There are few things more beautiful than the salutation of a Mexican lady. Among themselves they never meet without embracing. But to men and strangers, on the street, they lift the right hand to near the lips, gently inclining the head toward it, and gracefully fluttering their fingers, send forth their recognition with an arch-beaming of the eye that is almost as bewitching as a kiss.

The universal conclusion of the day with a fashionable lady in Mexico, is the theatre. She begins with mass, to which she walks in the morning with her mantilla gracefully draped around her head, and falling in folds of splendid lace over her breast and shoulders. But the night must end in full dress at the opera or theatre. It is as regular and as much a matter of course as her meals.

It is then you may behold the Mexican woman in perfection. And yet, to confess the truth, I cannot say that they are beautiful according to our ideas of beauty in the United States.

You do not see those charming skins and rosy complexions, nor do you observe that variety of tint which springs from the mingling of many nations on our soil; but there is, nevertheless, something in Mexican women, be they fair or dark, that bewitches while you look at them: it is, perhaps, a universal expression of sweetness and confiding gentleness.

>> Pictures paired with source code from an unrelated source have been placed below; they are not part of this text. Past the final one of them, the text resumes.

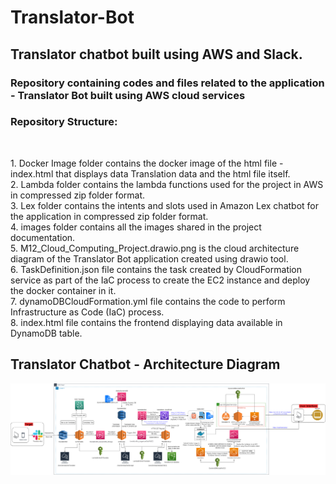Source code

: <h1>Translator-Bot</h1>
<h2>Translator chatbot built using AWS and Slack.</h2>

<h3>Repository containing codes and files related to the application - Translator Bot built using AWS cloud services</h3>
<h3>Repository Structure:</h3><br>
<p>
  1. Docker Image folder contains the docker image of the html file - index.html that displays data Translation data and the html file itself.<br>
  2. Lambda folder contains the lambda functions used for the project in AWS in compressed zip folder format.<br>
  3. Lex folder contains the intents and slots used in Amazon Lex chatbot for the application in compressed zip folder format.<br>
  4. images folder contains all the images shared in the project documentation.<br>
  5. M12_Cloud_Computing_Project.drawio.png is the cloud architecture diagram of the Translator Bot application created using drawio tool.<br>
  6. TaskDefinition.json file contains the task created by CloudFormation service as part of the IaC process to create the EC2 instance and deploy the docker container in it.<br>
  7. dynamoDBCloudFormation.yml file contains the code to perform Infrastructure as Code (IaC) process.<br>
  8. index.html file contains the frontend displaying data available in DynamoDB table.
</p>

<h2> Translator Chatbot - Architecture Diagram </h2>
<p>
  <img src="M12_Cloud_Computing_Project.drawio.png" alt="Architecture">
</p>


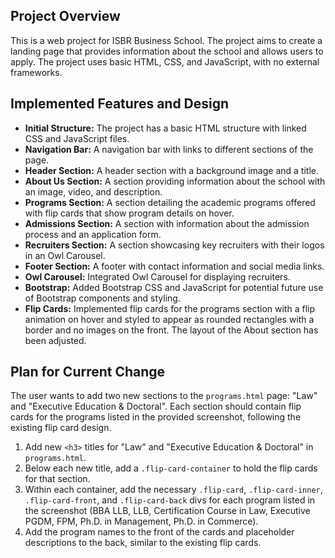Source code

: ## Project Overview

This is a web project for ISBR Business School. The project aims to create a landing page that provides information about the school and allows users to apply. The project uses basic HTML, CSS, and JavaScript, with no external frameworks.

## Implemented Features and Design

- **Initial Structure:** The project has a basic HTML structure with linked CSS and JavaScript files.
- **Navigation Bar:** A navigation bar with links to different sections of the page.
- **Header Section:** A header section with a background image and a title.
- **About Us Section:** A section providing information about the school with an image, video, and description.
- **Programs Section:** A section detailing the academic programs offered with flip cards that show program details on hover.
- **Admissions Section:** A section with information about the admission process and an application form.
- **Recruiters Section:** A section showcasing key recruiters with their logos in an Owl Carousel.
- **Footer Section:** A footer with contact information and social media links.
- **Owl Carousel:** Integrated Owl Carousel for displaying recruiters.
- **Bootstrap:** Added Bootstrap CSS and JavaScript for potential future use of Bootstrap components and styling.
- **Flip Cards:** Implemented flip cards for the programs section with a flip animation on hover and styled to appear as rounded rectangles with a border and no images on the front. The layout of the About section has been adjusted.

## Plan for Current Change

The user wants to add two new sections to the `programs.html` page: "Law" and "Executive Education & Doctoral". Each section should contain flip cards for the programs listed in the provided screenshot, following the existing flip card design.

1.  Add new `<h3>` titles for "Law" and "Executive Education & Doctoral" in `programs.html`.
2.  Below each new title, add a `.flip-card-container` to hold the flip cards for that section.
3.  Within each container, add the necessary `.flip-card`, `.flip-card-inner`, `.flip-card-front`, and `.flip-card-back` divs for each program listed in the screenshot (BBA LLB, LLB, Certification Course in Law, Executive PGDM, FPM, Ph.D. in Management, Ph.D. in Commerce).
4.  Add the program names to the front of the cards and placeholder descriptions to the back, similar to the existing flip cards.
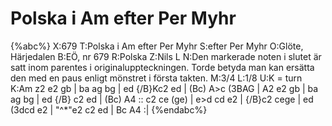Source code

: # Polska i Am efter Per Myhr

{%abc%}
X:679
T:Polska i Am efter Per Myhr
S:efter Per Myhr
O:Glöte, Härjedalen
B:EÖ, nr 679
R:Polska
Z:Nils L
N:Den markerade noten i slutet är satt inom parentes i originaluppteckningen. Torde betyda man kan ersätta den med en paus enligt mönstret i första takten.
M:3/4
L:1/8
U:K = turn
K:Am
z2 e2 gb   | ba  ag bg | ed     {/B}Kc2 ed | (Bc) A>c (3BAG |
A2 e2 gb   | ba  ag bg | ed     {/B} c2 ed | (Bc) A4       ::
c2 ce (ge) | e>d cd e2 | {/B}c2 cege       | ed   (3dcd e2 | "^*"e2 c2 ed | Bc A4 :|
{%endabc%}
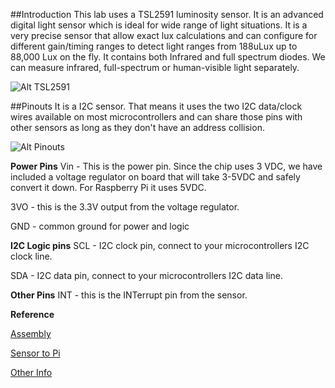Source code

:##Introduction
This lab uses a TSL2591 luminosity sensor. It is an advanced digital light sensor which is ideal for wide range of light situations. It is a very precise sensor that allow exact lux calculations and can configure for different gain/timing ranges to detect light ranges from 188uLux up to 88,000 Lux on the fly. It contains both Infrared and full spectrum diodes. We can measure infrared, full-spectrum or human-visible light separately.

![Alt TSL2591](https://cdn-learn.adafruit.com/assets/assets/000/017/921/original/sensors_pinouts.jpg?1405097864)

##Pinouts
It is a I2C sensor. That means it uses the two I2C data/clock wires available on most microcontrollers and can share those pins with other sensors as long as they don't have an address collision. 

![Alt Pinouts](https://cdn-learn.adafruit.com/assets/assets/000/017/913/original/sensors_schematic.png?1405025160)

**Power Pins**
Vin - This is the power pin. Since the chip uses 3 VDC, we have included a voltage regulator on board that will take 3-5VDC and safely convert it down. For Raspberry Pi it uses 5VDC.

3VO - this is the 3.3V output from the voltage regulator.

GND - common ground for power and logic

**I2C Logic pins**
SCL - I2C clock pin, connect to your microcontrollers I2C clock line.

SDA - I2C data pin, connect to your microcontrollers I2C data line.

**Other Pins**
INT - this is the INTerrupt pin from the sensor.






**Reference**

[Assembly](https://learn.adafruit.com/adafruit-tsl2591/assembly)

[Sensor to Pi](https://github.com/LeivoSepp/Lesson-LightSensor-TSL2591)

[Other Info](https://www.raspberrypi.org/forums/viewtopic.php?t=129154)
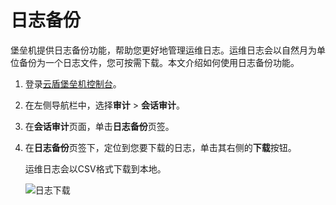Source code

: # 日志备份

堡垒机提供日志备份功能，帮助您更好地管理运维日志。运维日志会以自然月为单位备份为一个日志文件，您可按需下载。本文介绍如何使用日志备份功能。

1.  登录[云盾堡垒机控制台](https://yundun.console.aliyun.com/?p=bastion)。

2.  在左侧导航栏中，选择**审计** \> **会话审计**。

3.  在**会话审计**页面，单击**日志备份**页签。

4.  在**日志备份**页签下，定位到您要下载的日志，单击其右侧的**下载**按钮。

    运维日志会以CSV格式下载到本地。

    ![日志下载](https://static-aliyun-doc.oss-accelerate.aliyuncs.com/assets/img/zh-CN/5131565261/p292289.png)


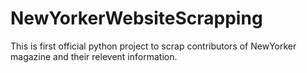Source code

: # NewYorkerWebsiteScrapping
This is first official python project to scrap contributors of NewYorker magazine and their relevent information.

There is not much regularity of features; no "Attic foreheads and Phidian noses;" no "rose-bud lips whose kisses pout to leave their nest" no majestic symmetry to compel admiration; but their large, magnificent eyes, where the very soul of tenderness seems to dwell, and their natural grace, conquer every one. Their gait is slow, stately, majestic.

The commonest woman of the middle ranks you encounter on the streets, with but a fanciful petticoat, and her shawl or reboso, struts a queen—her feet small almost to deformity. Her figure, though full to embonpoint, you never think too fat; her lively enthusiasm always seems tempered and delicately subdued by the softness of her eye, and you feel that her complexion, sallow or dark as it often is, is yet no more than

"The embrowning of the fruit that tells
How rich within the soul of sweetness dwells."

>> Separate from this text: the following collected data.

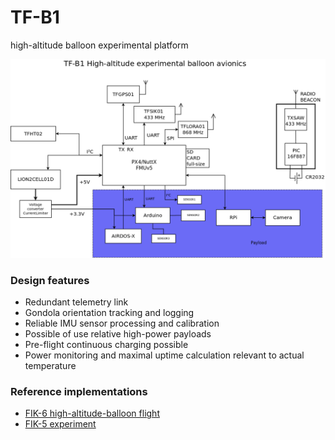 # TF-B1
high-altitude balloon experimental platform


![Block diagram](doc/img/block_schematics.png)

### Design features 

  * Redundant telemetry link 
  * Gondola orientation tracking and logging 
  * Reliable IMU sensor processing and calibration
  * Possible of use relative high-power payloads
  * Pre-flight continuous charging possible
  * Power monitoring and maximal uptime calculation relevant to actual temperature

### Reference implementations 

  * [FIK-6 high-altitude-balloon flight](https://github.com/ODZ-UJF-AV-CR/FIK-6)
  * [FIK-5 experiment](https://github.com/ODZ-UJF-AV-CR/FIK-5)


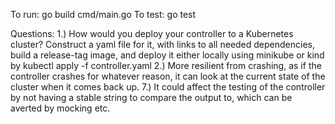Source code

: To run: go build cmd/main.go
To test: go test

Questions:
1.) How would you deploy your controller to a Kubernetes cluster?
    Construct a yaml file for it, with links to all needed dependencies, build a release-tag image, and deploy it either locally using minikube or kind by kubectl apply -f controller.yaml
2.) More resilient from crashing, as if the controller crashes for whatever reason, it can look at the current state of the cluster when it comes back up.
7.) It could affect the testing of the controller by not having a stable string to compare the output to, which can be averted by mocking etc.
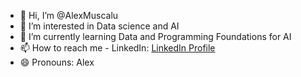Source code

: - 👋 Hi, I’m @AlexMuscalu
- 👀 I’m interested in Data science and AI
- 🌱 I’m currently learning Data and Programming Foundations for AI
- 📫 How to reach me - LinkedIn: [LinkedIn Profile](www.linkedin.com/in/alexandru-muscalu-510635219)
- 😄 Pronouns: Alex
<!---
AlexMuscalu/AlexMuscalu is a ✨ special ✨ repository because its `README.md` (this file) appears on your GitHub profile.
You can click the Preview link to take a look at your changes.
--->
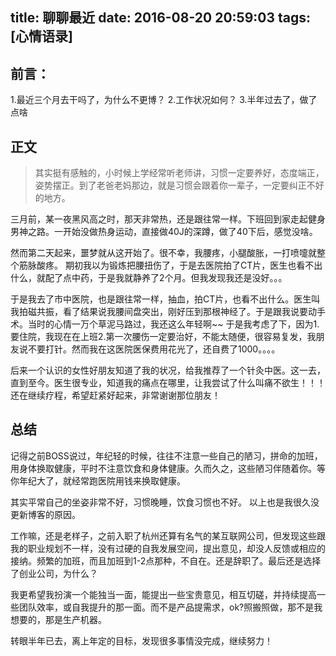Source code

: title: 聊聊最近
date: 2016-08-20 20:59:03
tags: [心情语录]
---

## 前言：
1.最近三个月去干吗了，为什么不更博？
2.工作状况如何？
3.半年过去了，做了点啥

## 正文

> 其实挺有感触的，小时候上学经常听老师讲，习惯一定要养好，态度端正，姿势摆正。到了老爸老妈那边，就是习惯会跟着你一辈子，一定要纠正不好的地方。

<!-- more -->

三月前，某一夜黑风高之时，那天非常热，还是跟往常一样。下班回到家走起健身男神之路。一开始没做热身运动，直接做40J的深蹲，做了40下后，感觉没啥。

然而第二天起来，噩梦就从这开始了。很不幸，我腰疼，小腿酸胀，一打喷嚏就整个筋脉酸疼。
期初我以为锻炼把腰扭伤了，于是去医院拍了CT片，医生也看不出什么，就配了点中药，于是我就静养了2个月。但我发现我还是没好。。。

于是我去了市中医院，也是跟往常一样，抽血，拍CT片，也看不出什么。医生叫我拍磁共振，看了结果说我腰间盘突出，刚好压到那根神经了。于是跟我说要动手术。当时的心情一万个草泥马路过，我还这么年轻啊~~ 于是我考虑了下，因为1.要住院，我现在在上班2.第一次腰伤一定要治好，不能太随便，很容易复发，我朋友说不要打针。然而我在这医院医保费用花光了，还自费了1000。。。。

后来一个认识的女性好朋友知道了我的状况，给我推荐了一个针灸中医。这一去，直到至今。医生很专业，知道我的痛点在哪里，让我尝试了什么叫痛不欲生！！！还在继续疗程，希望赶紧好起来，非常谢谢那位朋友！

## 总结
记得之前BOSS说过，年纪轻的时候，往往不注意一些自己的陋习，拼命的加班，用身体换取健康，平时不注意饮食和身体健康。久而久之，这些陋习伴随着你。等你年纪大了，就经常跑医院用钱来换取健康。

其实平常自己的坐姿非常不好，习惯晚睡，饮食习惯也不好。
以上也是我很久没更新博客的原因。

工作嘛，还是老样子，之前入职了杭州还算有名气的某互联网公司，但发现这些跟我的职业规划不一样，没有过硬的自我发展空间，提出意见，却没人反馈或相应的接纳。频繁的加班，而且加班到1-2点那种，不自在。还是辞职了。最后还是选择了创业公司，为什么？

我更希望我扮演一个能独当一面，能提出一些宝贵意见，相互切磋，并持续提高一些团队效率，或自我提升的那一面。而不是产品提需求，ok?照搬照做，那不是我想要的，那是生产机器。

转眼半年已去，离上年定的目标，发现很多事情没完成，继续努力！





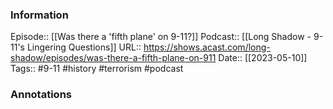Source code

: ### Information

Episode::  [[Was there a 'fifth plane' on 9-11?]]
Podcast:: [[Long Shadow - 9-11's Lingering Questions]]
URL::  https://shows.acast.com/long-shadow/episodes/was-there-a-fifth-plane-on-911
Date:: [[2023-05-10]]
Tags:: #9-11 #history #terrorism 
#podcast


### Annotations

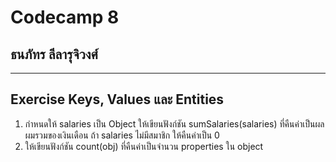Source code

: # Codecamp 8
## **ธนภัทร ลีลารุจิวงศ์**
_______
## Exercise Keys, Values และ Entities
1. กำหนดให้ salaries เป็น Object ให้เขียนฟังก์ชัน sumSalaries(salaries) ที่คืนค่าเป็นผลผมรวมของเงินเดือน 
ถ้า salaries ไม่มีสมาชิก ให้คืนค่าเป็น 0
2. ให้เขียนฟังก์ชัน count(obj) ที่คืนค่าเป็นจำนวน properties ใน object


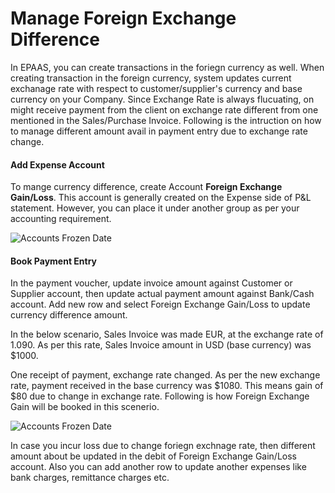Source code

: <!-- add-breadcrumbs -->
# Manage Foreign Exchange Difference

In EPAAS, you can create transactions in the foriegn currency as well. When creating transaction in the foreign currency, system updates current exchanage rate with respect to customer/supplier's currency and base currency on your Company. Since Exchange Rate is always flucuating, on might receive payment from the client on exchange rate different from one mentioned in the Sales/Purchase Invoice. Following is the intruction on how to manage different amount avail in payment entry due to exchange rate change.

#### Add Expense Account

To mange currency difference, create Account **Foreign Exchange Gain/Loss**. This account is generally created on the Expense side of P&L statement. However, you can place it under another group as per your accounting requirement.

<img alt="Accounts Frozen Date" class="screenshot" src="{{docs_base_url}}/assets/img/articles/exchange-rate-difference-1.png">

#### Book Payment Entry

In the payment voucher, update invoice amount against Customer or Supplier account, then update actual payment amount against Bank/Cash account. Add new row and select Foreign Exchange Gain/Loss to update currency difference amount.

In the below scenario, Sales Invoice was made EUR, at the exchange rate of 1.090. As per this rate, Sales Invoice amount in USD (base currency) was $1000.

One receipt of payment, exchange rate changed. As per the new exchange rate, payment received in the base currency was $1080. This means gain of $80 due to change in exchange rate. Following is how Foreign Exchange Gain will be booked in this scenerio.

<img alt="Accounts Frozen Date" class="screenshot" src="{{docs_base_url}}/assets/img/articles/exchange-rate-difference-2.gif">

In case you incur loss due to change foriegn exchnage rate, then different amount about be updated in the debit of Foreign Exchange Gain/Loss account. Also you can add another row to update another expenses like bank charges, remittance charges etc.

<!-- markdown -->
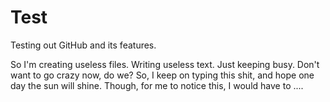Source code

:# Test
Testing out GitHub and its features.

So I'm creating useless files. Writing useless text. Just keeping busy. Don't want to go crazy now, do we? So, I keep on typing this shit, and hope one day the sun will shine. Though, for me to notice this, I would have to ....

I give opposite, sketches of the costume of the lower class of females, as you see them constantly in the house and on the street, with and without the shawl, or reboso. Without it the dress is scarcely any dress at all: one garment—besides a petticoat—braced with a sash around the waist, while the hair falls in a long plait down the back. With it—their costume is made up. Flung gracefully over the left shoulder and passed across the mouth—you see nothing but the eyes, which are her greatest charm, and she never attempts to conceal them or neglect their power.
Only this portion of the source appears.